Book Codebase: www.marl-book.com
Cite the book using:
@book{marl-book,
author = {Stefano V. Albrecht and Filippos Christianos and Lukas Sch\"afer},
title = {Multi-Agent Reinforcement Learning: Foundations and Modern Approaches},
publisher = {MIT Press},
year = {2024},
url = {https://www.marl-book.com}
}
This codebase accompanies the MARL book and provides access to basic and easy-to-understand MARL ideas. The algorithms are self-contained and the implementations are focusing on simplicity. Implementation tricks, while necessary for some algorithms, are sparse as not to make the code very complicated. As a result, some performance has been sacrificed.
All algorithms are implemented in PyTorch and use the Gymnasium interface.
- Getting Started
- Implementing your own algorithm/ideas
- Interpreting your results
- Implemented Algorithms
- Contact
We strongly suggest you use a virtual environment for the instructions below. A good starting point is Miniconda, with which you would do:
conda create -n marlbase python=3.10
conda activate marlbase
Then, clone and install the repository using:
git clone https://github.com/marl-book/codebase.git
cd codebase
pip install -r requirements.txt
pip install -e .
Do not forget to install PyTorch in your environment. Instructions for your system/setup can be found here: https://pytorch.org/get-started/locally/
This project uses Hydra to structure its configuration. Algorithm implementations can be found under marlbase/
. The respective configs are found in marlbase/configs/algorithms/
.
You would first need an environment that is registered in Gymnasium. This repository uses the Gymnasium API (with the only difference being that the rewards are a tuple or list - one for each agent).
A good starting point would be Level-based Foraging and RWARE. You can install both using:
pip install -U lbforaging rware
Then, running an algorithm (e.g.

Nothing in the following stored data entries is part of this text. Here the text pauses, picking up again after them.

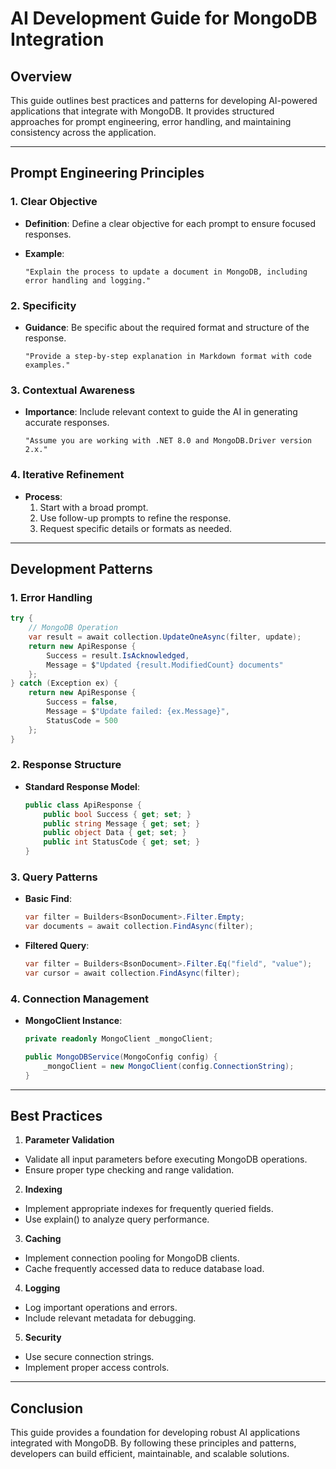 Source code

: # AI Development Guide for MongoDB Integration

## Overview

This guide outlines best practices and patterns for developing AI-powered applications that integrate with MongoDB. It provides structured approaches for prompt engineering, error handling, and maintaining consistency across the application.

---

## Prompt Engineering Principles

### 1. Clear Objective

- **Definition**: Define a clear objective for each prompt to ensure focused responses.

- **Example**:

  ```plaintext
  "Explain the process to update a document in MongoDB, including error handling and logging."
  ```

### 2. Specificity

- **Guidance**: Be specific about the required format and structure of the response.

  ```plaintext
  "Provide a step-by-step explanation in Markdown format with code examples."
  ```

### 3. Contextual Awareness

- **Importance**: Include relevant context to guide the AI in generating accurate responses.

  ```plaintext
  "Assume you are working with .NET 8.0 and MongoDB.Driver version 2.x."
  ```

### 4. Iterative Refinement

- **Process**:
  1. Start with a broad prompt.
  2. Use follow-up prompts to refine the response.
  3. Request specific details or formats as needed.

---

## Development Patterns

### 1. Error Handling

```csharp
try {
    // MongoDB Operation
    var result = await collection.UpdateOneAsync(filter, update);
    return new ApiResponse {
        Success = result.IsAcknowledged,
        Message = $"Updated {result.ModifiedCount} documents"
    };
} catch (Exception ex) {
    return new ApiResponse {
        Success = false,
        Message = $"Update failed: {ex.Message}",
        StatusCode = 500
    };
}
```

### 2. Response Structure

- **Standard Response Model**:

  ```csharp
  public class ApiResponse {
      public bool Success { get; set; }
      public string Message { get; set; }
      public object Data { get; set; }
      public int StatusCode { get; set; }
  }
  ```

### 3. Query Patterns

- **Basic Find**:

  ```csharp
  var filter = Builders<BsonDocument>.Filter.Empty;
  var documents = await collection.FindAsync(filter);
  ```

- **Filtered Query**:

  ```csharp
  var filter = Builders<BsonDocument>.Filter.Eq("field", "value");
  var cursor = await collection.FindAsync(filter);
  ```

### 4. Connection Management

- **MongoClient Instance**:

  ```csharp
  private readonly MongoClient _mongoClient;
  
  public MongoDBService(MongoConfig config) {
      _mongoClient = new MongoClient(config.ConnectionString);
  }
  ```

---

## Best Practices

1. **Parameter Validation**

- Validate all input parameters before executing MongoDB operations.
- Ensure proper type checking and range validation.

2. **Indexing**

- Implement appropriate indexes for frequently queried fields.
- Use explain() to analyze query performance.

3. **Caching**

- Implement connection pooling for MongoDB clients.
- Cache frequently accessed data to reduce database load.

4. **Logging**

- Log important operations and errors.
- Include relevant metadata for debugging.

5. **Security**

- Use secure connection strings.
- Implement proper access controls.

---

## Conclusion

This guide provides a foundation for developing robust AI applications integrated with MongoDB. By following these principles and patterns, developers can build efficient, maintainable, and scalable solutions.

IA2C) looks like:
cd marlbase
python run.py +algorithm=ia2c env.name="lbforaging:Foraging-8x8-2p-3f-v3" env.time_limit=25
Similarly, running IDQN can be done using:
python run.py +algorithm=idqn env.name="lbforaging:Foraging-8x8-2p-3f-v3" env.time_limit=25
Overriding hyperparameters is easy and can be done in the command line. An example of overriding the batch_size
in IDQN:
python run.py +algorithm=idqn env.name="lbforaging:Foraging-8x8-2p-3f-v3" env.time_limit=25 algorithm.batch_size=256
Find other hyperparameters in the files under marlbase/configs/algorithm
.
Hydra also supports tab completion for filling in the hyperparameters. Install it using or see here for other shells (zsh
or fish
).
eval "$(python run.py -sc install=bash)"
Can be easily done using Hydra's multirun option. An example of sweeping over batch sizes is:
python run.py -m +algorithm=idqn env.name="lbforaging:Foraging-8x8-2p-3f-v3" env.time_limit=25 algorithm.batch_size=32,64,128
This section might get deprecated in the future if Hydra implements this feature.

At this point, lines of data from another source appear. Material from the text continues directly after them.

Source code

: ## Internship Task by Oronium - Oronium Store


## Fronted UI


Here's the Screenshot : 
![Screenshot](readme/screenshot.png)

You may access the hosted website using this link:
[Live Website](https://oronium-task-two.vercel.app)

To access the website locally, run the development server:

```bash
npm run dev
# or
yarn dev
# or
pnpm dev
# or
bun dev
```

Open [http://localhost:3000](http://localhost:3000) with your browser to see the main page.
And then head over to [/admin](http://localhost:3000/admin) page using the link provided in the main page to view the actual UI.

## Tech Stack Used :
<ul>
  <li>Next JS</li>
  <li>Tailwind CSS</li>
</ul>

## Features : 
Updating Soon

We include a script named search.py
which reads a search configuration file (e.g. the included configs/sweeps/sample.yaml
) and runs a hyperparameter search in one or more tasks. The script can be run using
python search.py run --config configs/sweeps/sample.yaml --seeds 5 locally
In a cluster environment where one run should go to a single process, it can also be called in a batch script like:
python search.py run --config configs/sweeps/sample.yaml --seeds 5 single $TASK_ID
Where $TASK_ID
is an index for the experiment (i.e. 1...#number of experiments).
We implement two loggers: FileSystem Logger and WandB Logger.

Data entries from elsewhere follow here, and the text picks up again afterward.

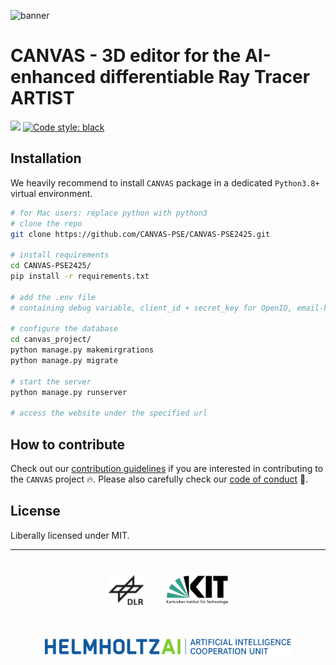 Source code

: ![banner](https://github.com/user-attachments/assets/a3be1582-ffdc-4a34-94df-08d07bcda11e)

# CANVAS - 3D editor for the AI-enhanced differentiable Ray Tracer ARTIST

[![](https://img.shields.io/badge/Python-3.8+-blue.svg)](https://www.python.org/downloads/)
[![Code style: black](https://img.shields.io/badge/code%20style-black-000000.svg)](https://github.com/psf/black)

## Installation
We heavily recommend to install `CANVAS` package in a dedicated `Python3.8+` virtual environment.

 ```bash
 # for Mac users: replace python with python3
 # clone the repo
 git clone https://github.com/CANVAS-PSE/CANVAS-PSE2425.git

 # install requirements
 cd CANVAS-PSE2425/
 pip install -r requirements.txt

 # add the .env file
 # containing debug variable, client_id + secret_key for OpenID, email-host password

 # configure the database
 cd canvas_project/
 python manage.py makemirgrations
 python manage.py migrate

 # start the server
 python manage.py runserver

 # access the website under the specified url
 ```

## How to contribute
Check out our [contribution guidelines](CONTRIBUTING.md) if you are interested in contributing to the `CANVAS` project :fire:.
Please also carefully check our [code of conduct](CODE_OF_CONDUCT.md) :blue_heart:.

## License
Liberally licensed under MIT.

-----------
<div align="center">
  <a href="https://www.dlr.de/EN/Home/home_node.html"><img src="./logos/logo_dlr.svg" height="50px" hspace="3%" vspace="25px"></a>
  <a href="http://www.kit.edu/english/index.php"><img src="./logos/logo_kit.svg" height="50px" hspace="3%" vspace="25px"></a>
  <a href="https://www.helmholtz.ai/"><img src="./logos/logo_hai.svg" height="25px" hspace="3%" vspace="25px"></a>
</div>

The default logger is the FileSystemLogger which saves experiment results in a results.csv
file. You can find that file, the configuration that has been used & more under outputs/{env_name}/{alg_name}/{random_hash}
or multirun/{date}/{time}/{experiment_id}
for multiruns.
By appending +logger=wandb
in the command line you can get support for WandB. Do not forget to wandb login
first.
Example:
python run.py +algorithm=idqn env.name="lbforaging:Foraging-8x8-2p-3f-v3" env.time_limit=25 logger=wandb
You can override the project name using:
python run.py +algorithm=idqn env.name="lbforaging:Foraging-8x8-2p-3f-v3" env.time_limit=25 logger=wandb logger.project_name="my-project-name"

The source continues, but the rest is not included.